Investment bankers facilitate complicated financial transactions, frequently structuring acquisitions, mergers, and sales.  They also are involved in issuing securities as a means to raise capital, but that subject is beyond the scope of this article.

Ideally, investment bankers are experts in their particular field with the insight to identify risks and opportunities, having an in-depth understanding of the current investing climate.

How an Investment Banker Can Add Value to Your Auto Center Acquisition or Sale

Far from being mere number crunchers, or the wheelers-and-dealers seen in Hollywood films, investment bankers possess a diverse range of skills and abilities that all contribute to the structuring of the most advantageous deal for both buyer and seller.

The following list comprises the main attributes that a qualified investment banker brings to the table to maximize the value of your acquisition or sale:

  1. Investment Bankers Have Strong Quantitative Abilities (i.e. They are very good at math.)

An investment banker’s quantitative acumen is extremely important in identifying the correct market price for FedEx routes as well as any associated assets that are part of the transaction.  They apply specialized financial mathematical analyses to arrive at the appropriate market price.

An incorrect sale price for the business will result in a suboptimal outcome for the parties involved.  If the price is too high, then the business may not sell.  If the price is too low, then the seller is giving away value that they otherwise could have captured.  And, while it may be tempting to accept on trust the offer of a known colleague, sellers must be aware as to whether this offered price matches the current market price.

On the other side, an investment banker can advise a potential investor whether the asking price for a business is too high.

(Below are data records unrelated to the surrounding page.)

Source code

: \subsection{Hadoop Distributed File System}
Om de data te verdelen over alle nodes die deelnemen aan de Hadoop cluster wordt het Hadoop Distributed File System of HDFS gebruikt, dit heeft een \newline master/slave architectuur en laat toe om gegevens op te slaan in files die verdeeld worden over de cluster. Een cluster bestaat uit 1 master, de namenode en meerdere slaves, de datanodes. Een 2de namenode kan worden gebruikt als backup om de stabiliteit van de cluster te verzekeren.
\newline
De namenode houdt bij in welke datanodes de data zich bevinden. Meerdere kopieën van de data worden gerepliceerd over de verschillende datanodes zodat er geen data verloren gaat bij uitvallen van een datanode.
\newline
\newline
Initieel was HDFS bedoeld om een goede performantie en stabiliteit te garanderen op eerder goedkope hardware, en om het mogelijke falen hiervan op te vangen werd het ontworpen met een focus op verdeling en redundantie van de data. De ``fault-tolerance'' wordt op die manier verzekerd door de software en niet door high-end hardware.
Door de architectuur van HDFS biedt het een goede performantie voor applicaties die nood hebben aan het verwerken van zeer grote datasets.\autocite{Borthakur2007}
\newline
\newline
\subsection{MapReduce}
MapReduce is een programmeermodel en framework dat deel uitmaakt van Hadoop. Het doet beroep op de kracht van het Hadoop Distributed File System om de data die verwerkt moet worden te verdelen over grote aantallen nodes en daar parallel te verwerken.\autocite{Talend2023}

Additionally, an investment banker’s adeptness in evaluating numerical data can assist buyers and sellers in deciding whether to buy or sell all routes currently owned or whether to sell only a subset of routes or assets.

The specialized experience of an investment banker is unparalleled when it comes to conducting numerical analyses to determine pricing and how to structure a FedEx deal that will maximize profitability for both buyer and seller.

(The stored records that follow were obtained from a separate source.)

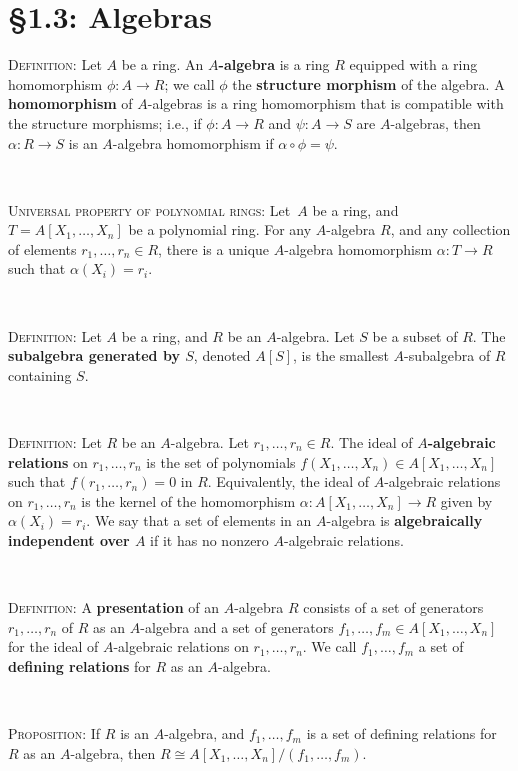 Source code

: \documentclass[12pt]{amsart}
\newcommand{\showsol}[1]{\def\displaysol{#1}}
\begin{document}
\showsol{0}
	
	\thispagestyle{empty}
	
	\section*{\S1.3: Algebras}	

\begin{framed}

\noindent \textsc{Definition:} Let $A$ be a ring. An \textbf{$A$-algebra} is a ring $R$ equipped with a ring homomorphism ${\phi:A\to R}$; we call $\phi$ the \textbf{structure morphism} of the algebra\footnotemark. A \textbf{homomorphism} of $A$-algebras is a ring homomorphism that is compatible with the structure morphisms; i.e., if $\phi:A\to R$ and $\psi:A\to S$ are $A$-algebras, then $\alpha:R\to S$ is an $A$-algebra homomorphism if $\alpha\circ \phi = \psi$.


\

\noindent \textsc{Universal property of polynomial rings:} Let\footnotemark \ $A$ be a ring, and $T=A[X_1,\dots,X_n]$ be a polynomial ring. For any $A$-algebra $R$, and any collection of elements $r_1,\dots,r_n\in R$, there is a unique $A$-algebra homomorphism $\alpha: T\to R$ such that $\alpha(X_i) = r_i$.


\


\noindent \textsc{Definition:} Let $A$ be a ring, and $R$ be an $A$-algebra. Let $S$ be a subset of $R$. The \textbf{subalgebra generated by $S$}, denoted $A[S]$, is the smallest $A$-subalgebra of $R$ containing $S$.

\


\noindent \textsc{Definition:} Let $R$ be an $A$-algebra. Let $r_1,\dots,r_n\in R$. The ideal of \textbf{$A$-algebraic relations} on $r_1,\dots,r_n$ is the set of polynomials $f(X_1,\dots,X_n)\in A[X_1,\dots,X_n]$ such that ${f(r_1,\dots,r_n)=0}$ in $R$. Equivalently, the ideal of $A$-algebraic relations on $r_1,\dots,r_n$ is the kernel of the homomorphism ${\alpha: A[X_1,\dots,X_n]\to R}$ given by $\alpha(X_i)=r_i$. We say that a set of elements in an $A$-algebra is \textbf{algebraically independent over $A$} if it has  no nonzero $A$-algebraic relations.

\

\noindent \textsc{Definition:} A \textbf{presentation} of an $A$-algebra $R$ consists of a set of generators $r_1,\dots,r_n$ of $R$ as an $A$-algebra and a set of generators $f_1,\dots,f_m\in A[X_1,\dots,X_n]$ for the ideal of $A$-algebraic relations on $r_1,\dots,r_n$. We call $f_1,\dots,f_m$ a set of \textbf{defining relations} for $R$ as an $A$-algebra.

\

\noindent \textsc{Proposition:} If $R$ is an $A$-algebra, and $f_1,\dots,f_m$ is a set of defining relations for $R$ as an $A$-algebra, then $R\cong A[X_1,\dots,X_n]/(f_1,\dots,f_m)$.

 
 \end{framed}
 
\end{document}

  1. Investment Bankers Are Excellent Communicators

That investment bankers are capable of communicating unambiguously and effectively is important on several fronts.

From the seller’s perspective, it is important that an investment banker be able to articulate the reasoning behind a recommended sale price as well as any possible advisement that pertains to the components included in the highest value transaction.  Financial concepts are far from intuitive, so it is important that the investment banker be able to translate these concepts into working terms.

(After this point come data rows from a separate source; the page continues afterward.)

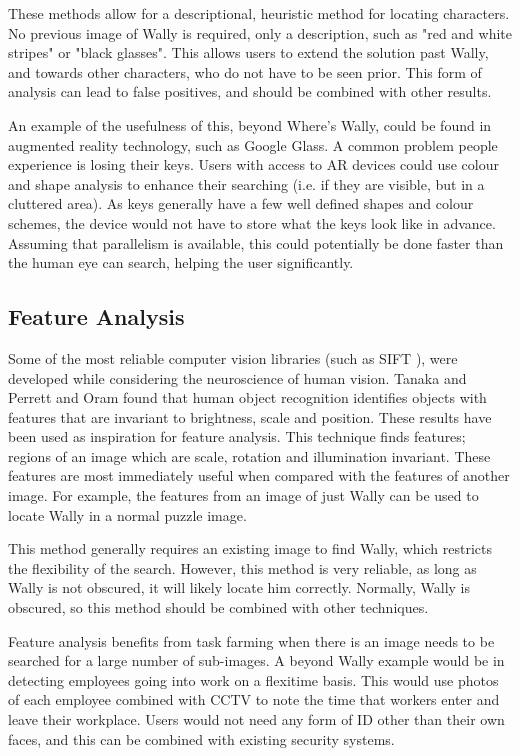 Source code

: \documentclass[../main.tex]{subfiles}
\begin{document}
    These methods allow for a descriptional, heuristic method for locating characters.
    No previous image of Wally is required, only a description, such as "red and white stripes" or "black glasses".
    This allows users to extend the solution past Wally, and towards other characters, who do not have to be seen prior.
    This form of analysis can lead to false positives, and should be combined with other results.

    An example of the usefulness of this, beyond Where's Wally, could be found in augmented reality technology, such as Google Glass.
    A common problem people experience is losing their keys.
    Users with access to AR devices could use colour and shape analysis to enhance their searching (i.e. if they are visible, but in a cluttered area).
    As keys generally have a few well defined shapes and colour schemes, the device would not have to store what the keys look like in advance.
    Assuming that parallelism is available, this could potentially be done faster than the human eye can search, helping the user significantly.
    
    \subsection{Feature Analysis}
    Some of the most reliable computer vision libraries (such as SIFT \cite{sift}), were developed while considering the neuroscience of human vision.
    Tanaka\cite{tanakahv} and Perrett and Oram\cite{perretthv} found that human object recognition identifies objects with features that are invariant to brightness, scale and position.
    These results have been used as inspiration for feature analysis.
    This technique finds features; regions of an image which are scale, rotation and illumination invariant.
    These features are most immediately useful when compared with the features of another image.
    For example, the features from an image of just Wally can be used to locate Wally in a normal puzzle image.

    This method generally requires an existing image to find Wally, which restricts the flexibility of the search.
    However, this method is very reliable, as long as Wally is not obscured, it will likely locate him correctly.
    Normally, Wally is obscured, so this method should be combined with other techniques.

    Feature analysis benefits from task farming when there is an image needs to be searched for a large number of sub-images.
    A beyond Wally example would be in detecting employees going into work on a flexitime basis.
    This would use photos of each employee combined with CCTV to note the time that workers enter and leave their workplace.
    Users would not need any form of ID other than their own faces, and this can be combined with existing security systems.    
\end{document}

Secondly, an investment banker plays a key role in marketing a business for sale.  Beyond financial analysis, the investment banker can draw up a broad and comprehensive overview of a business, highlighting its key selling points.  This information can be assembled into a thorough presentation package that explains to potential investors the nature and workings of the business operation under consideration.

This clear communication to both buyers and sellers helps to remove confusion and overwhelming complexity from the transaction, enabling them to better consider their options and assisting them in making the best decisions for themselves.

Adroit communication is absolutely critical in another aspect of facilitating a transaction.

  1. Investment Bankers Are Highly Skilled Negotiators

All is for naught if an investment banker cannot structure a mutually beneficial trade between parties.  As such, investment bankers must maintain strong communication with both buyer and seller to ensure that they are able to cooperatively achieve the best possible outcome.

As a negotiator, an investment banker must be quick-witted and persuasive with an eye to creative problem-solving.  Not seeking to exploit one party for the benefit of the other, the savvy investment banker wishes to reach a deal that both parties can agree to with confidence and satisfaction.  Game theorists need not apply.  An investment banker cannot expect to have many clients in the future if he or she develops a reputation for cheating one side of a transaction for the other’s gain.

In this way, an investment banker contributes tremendous value by ensuring that a transaction meets both the buyer’s and seller’s financial goals.

  1. Investment Bankers Protect Confidentiality

Frequently FedEx route owners require confidentiality when putting their business on the market.  The major reasons that sellers wish to keep a possible change in ownership confidential are:

  • To avoid losing the top talent among their employees who might look for other employment when fearing a change in management

 

  • To protect their financial information and intellectual property rights

 

To maintain confidentiality, an investment banker can require all parties to a sale to sign non-disclosure agreements.  Once signed, the seller is willing to share proprietary information to the potential buyer while ensuring that news of the sale remain private and that the information shared remain confidential and not be revealed to a third party. 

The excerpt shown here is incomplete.